→ Records supplied
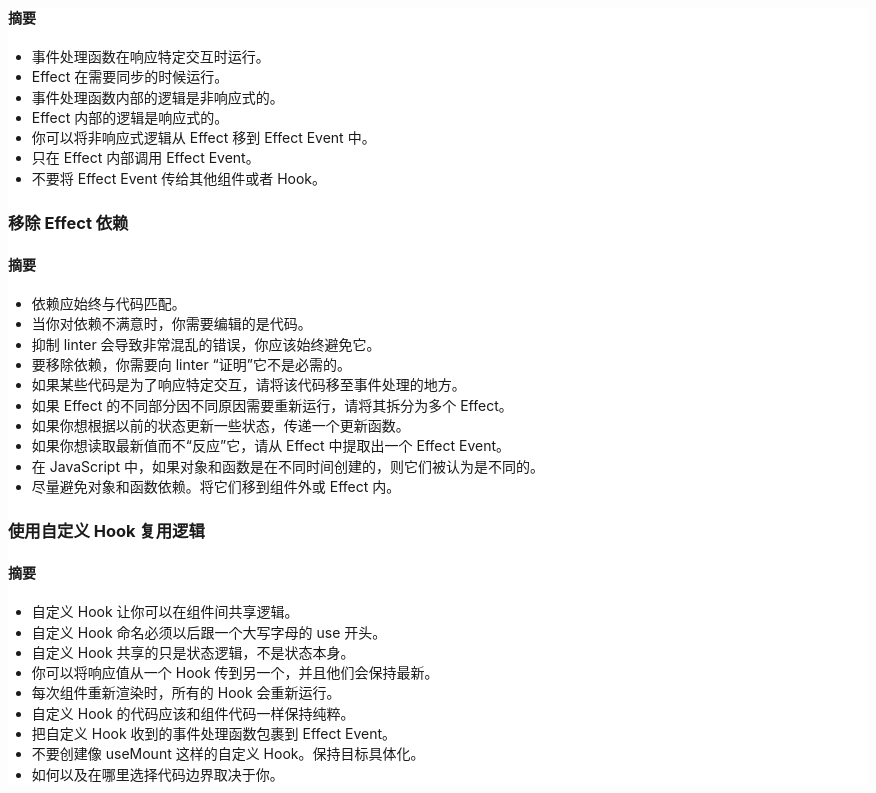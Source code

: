#### 摘要

- 事件处理函数在响应特定交互时运行。
- Effect 在需要同步的时候运行。
- 事件处理函数内部的逻辑是非响应式的。
- Effect 内部的逻辑是响应式的。
- 你可以将非响应式逻辑从 Effect 移到 Effect Event 中。
- 只在 Effect 内部调用 Effect Event。
- 不要将 Effect Event 传给其他组件或者 Hook。

### 移除 Effect 依赖

#### 摘要

- 依赖应始终与代码匹配。
- 当你对依赖不满意时，你需要编辑的是代码。
- 抑制 linter 会导致非常混乱的错误，你应该始终避免它。
- 要移除依赖，你需要向 linter “证明”它不是必需的。
- 如果某些代码是为了响应特定交互，请将该代码移至事件处理的地方。
- 如果 Effect 的不同部分因不同原因需要重新运行，请将其拆分为多个 Effect。
- 如果你想根据以前的状态更新一些状态，传递一个更新函数。
- 如果你想读取最新值而不“反应”它，请从 Effect 中提取出一个 Effect Event。
- 在 JavaScript 中，如果对象和函数是在不同时间创建的，则它们被认为是不同的。
- 尽量避免对象和函数依赖。将它们移到组件外或 Effect 内。

### 使用自定义 Hook 复用逻辑

#### 摘要

- 自定义 Hook 让你可以在组件间共享逻辑。
- 自定义 Hook 命名必须以后跟一个大写字母的 use 开头。
- 自定义 Hook 共享的只是状态逻辑，不是状态本身。
- 你可以将响应值从一个 Hook 传到另一个，并且他们会保持最新。
- 每次组件重新渲染时，所有的 Hook 会重新运行。
- 自定义 Hook 的代码应该和组件代码一样保持纯粹。
- 把自定义 Hook 收到的事件处理函数包裹到 Effect Event。
- 不要创建像 useMount 这样的自定义 Hook。保持目标具体化。
- 如何以及在哪里选择代码边界取决于你。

→ Required action
Restate the data word for word, minus any images.

→ Your response
Source code

:#### 摘要

- 事件处理函数在响应特定交互时运行。
- Effect 在需要同步的时候运行。
- 事件处理函数内部的逻辑是非响应式的。
- Effect 内部的逻辑是响应式的。
- 你可以将非响应式逻辑从 Effect 移到 Effect Event 中。
- 只在 Effect 内部调用 Effect Event。
- 不要将 Effect Event 传给其他组件或者 Hook。

### 移除 Effect 依赖

#### 摘要

- 依赖应始终与代码匹配。
- 当你对依赖不满意时，你需要编辑的是代码。
- 抑制 linter 会导致非常混乱的错误，你应该始终避免它。
- 要移除依赖，你需要向 linter “证明”它不是必需的。
- 如果某些代码是为了响应特定交互，请将该代码移至事件处理的地方。
- 如果 Effect 的不同部分因不同原因需要重新运行，请将其拆分为多个 Effect。
- 如果你想根据以前的状态更新一些状态，传递一个更新函数。
- 如果你想读取最新值而不“反应”它，请从 Effect 中提取出一个 Effect Event。
- 在 JavaScript 中，如果对象和函数是在不同时间创建的，则它们被认为是不同的。
- 尽量避免对象和函数依赖。将它们移到组件外或 Effect 内。

### 使用自定义 Hook 复用逻辑

#### 摘要

- 自定义 Hook 让你可以在组件间共享逻辑。
- 自定义 Hook 命名必须以后跟一个大写字母的 use 开头。
- 自定义 Hook 共享的只是状态逻辑，不是状态本身。
- 你可以将响应值从一个 Hook 传到另一个，并且他们会保持最新。
- 每次组件重新渲染时，所有的 Hook 会重新运行。
- 自定义 Hook 的代码应该和组件代码一样保持纯粹。
- 把自定义 Hook 收到的事件处理函数包裹到 Effect Event。
- 不要创建像 useMount 这样的自定义 Hook。保持目标具体化。
- 如何以及在哪里选择代码边界取决于你。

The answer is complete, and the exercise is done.